I was reading Romans 1 yesterday and noted this passage:
Concerning his Son Jesus Christ our Lord, which was made of the seed of David according to the flesh; And declared to be the Son of God with power, according to the spirit of holiness, by the resurrection from the dead: (Romans 1:3-4)
Biblical scholars have pointed out that Paul never mentions the virgin birth of Jesus in his writings. I've done some looking, and it appears to me that every reference (with one possible exception: Alma 7:10) to the virgin birth in the LDS standard works can be traced back to this famous prophesy of Isaiah:
Therefore the Lord himself shall give you a sign; Behold, a virgin shall conceive, and bear a son, and shall call his name Immanuel. (Isaiah 7:14)
Interestingly, the Hebrew word Isaiah uses here (translated “virgin” in the KJV) is almah, which means “young woman,” and may be a married or an unmarried woman. It essentially means “maiden” and has no necessary connotation of our modern sense of virginity: never having had sexual intercourse. But the KJV translators relied on the Septuagint, the Greek translation of the Old Testament, which mistranslated the Hebrew almah into the Greek parthenos, which does have the connotation of virginity as we understand it today.
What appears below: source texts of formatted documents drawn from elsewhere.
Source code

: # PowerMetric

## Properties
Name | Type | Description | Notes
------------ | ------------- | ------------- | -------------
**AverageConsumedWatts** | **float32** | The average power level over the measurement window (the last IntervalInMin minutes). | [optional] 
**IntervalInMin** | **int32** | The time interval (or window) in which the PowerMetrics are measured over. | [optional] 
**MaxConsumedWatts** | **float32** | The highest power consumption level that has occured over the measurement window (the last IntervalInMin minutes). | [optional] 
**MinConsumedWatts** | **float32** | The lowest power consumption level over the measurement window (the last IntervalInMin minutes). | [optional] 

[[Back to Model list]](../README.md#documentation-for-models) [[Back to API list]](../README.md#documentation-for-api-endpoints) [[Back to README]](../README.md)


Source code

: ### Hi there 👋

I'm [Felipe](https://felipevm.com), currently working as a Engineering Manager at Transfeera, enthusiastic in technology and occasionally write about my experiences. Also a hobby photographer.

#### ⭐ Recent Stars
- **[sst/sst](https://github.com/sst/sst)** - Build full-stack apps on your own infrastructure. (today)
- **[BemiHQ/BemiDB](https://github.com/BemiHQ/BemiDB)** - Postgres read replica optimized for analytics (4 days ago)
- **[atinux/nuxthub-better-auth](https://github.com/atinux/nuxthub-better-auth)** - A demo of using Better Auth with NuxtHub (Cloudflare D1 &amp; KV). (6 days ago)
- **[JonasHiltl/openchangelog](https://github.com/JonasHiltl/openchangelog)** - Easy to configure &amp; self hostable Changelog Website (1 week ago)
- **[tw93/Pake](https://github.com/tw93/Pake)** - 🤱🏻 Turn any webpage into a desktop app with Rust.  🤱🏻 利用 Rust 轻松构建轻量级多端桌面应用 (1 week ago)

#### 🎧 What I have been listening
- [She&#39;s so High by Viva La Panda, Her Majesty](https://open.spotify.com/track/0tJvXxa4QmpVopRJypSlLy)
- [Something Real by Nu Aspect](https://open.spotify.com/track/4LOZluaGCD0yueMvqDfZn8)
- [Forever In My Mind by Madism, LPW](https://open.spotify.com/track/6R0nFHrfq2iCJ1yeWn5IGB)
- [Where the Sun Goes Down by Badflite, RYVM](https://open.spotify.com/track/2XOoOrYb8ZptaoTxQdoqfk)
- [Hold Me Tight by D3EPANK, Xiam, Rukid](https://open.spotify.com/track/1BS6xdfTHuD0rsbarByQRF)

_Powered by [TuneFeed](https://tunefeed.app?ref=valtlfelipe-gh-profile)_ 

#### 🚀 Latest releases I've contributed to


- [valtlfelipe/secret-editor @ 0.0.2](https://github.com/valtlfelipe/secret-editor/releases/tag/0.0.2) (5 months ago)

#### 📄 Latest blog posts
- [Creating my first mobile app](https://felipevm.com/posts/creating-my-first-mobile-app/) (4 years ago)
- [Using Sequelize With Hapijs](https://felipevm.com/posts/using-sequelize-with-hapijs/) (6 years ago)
And it is this same Septuagint that the author of the gospel of Matthew would have been familiar with as he gave the account of its fulfillment in the birth of Jesus. Given his affinity for the words of Isaiah, I suspect Nephi would have used the same word or its equivalent in recording his vision of Mary, since he apparently understood this prophecy of Isaiah's also to refer to the Savior (he cites it in 2 Nephi 17:14). (And in the arguable exception in Alma, I suspect Alma is alluding back to Nephi's words, so his own account may have the same origin.) Joseph Smith, then, in keeping with his translation of the Book of Mormon in KJV language, followed the example of the KJV translators in rendering this word as “virgin” in English.
This teaching of the virgin birth of Christ has become very important for traditional Christianity. It allows Jesus Christ to be separated from the fallenness and ungodliness they associate with the natural process of conception. Catholicism takes this a step further with the dogma of the Immaculate Conception of Mary, which creates a further remove. Thus Christ does not participate in the fallenness of mankind, because his physical creation had nothing to do with sexual intercourse.
It is interesting to note that for Paul, this did not seem to be an issue at all. He was content to view Christ as physically descended from David (as in the Romans quote above), and declared to be the Son of God at the resurrection. Liberal Biblical scholars have noted that there are several different points in the New Testament at which Jesus is said to be (or to have become) the Son of God, including: prior to his birth, at his birth, at his baptism, on the Mount of Transfiguration, and at his resurrection.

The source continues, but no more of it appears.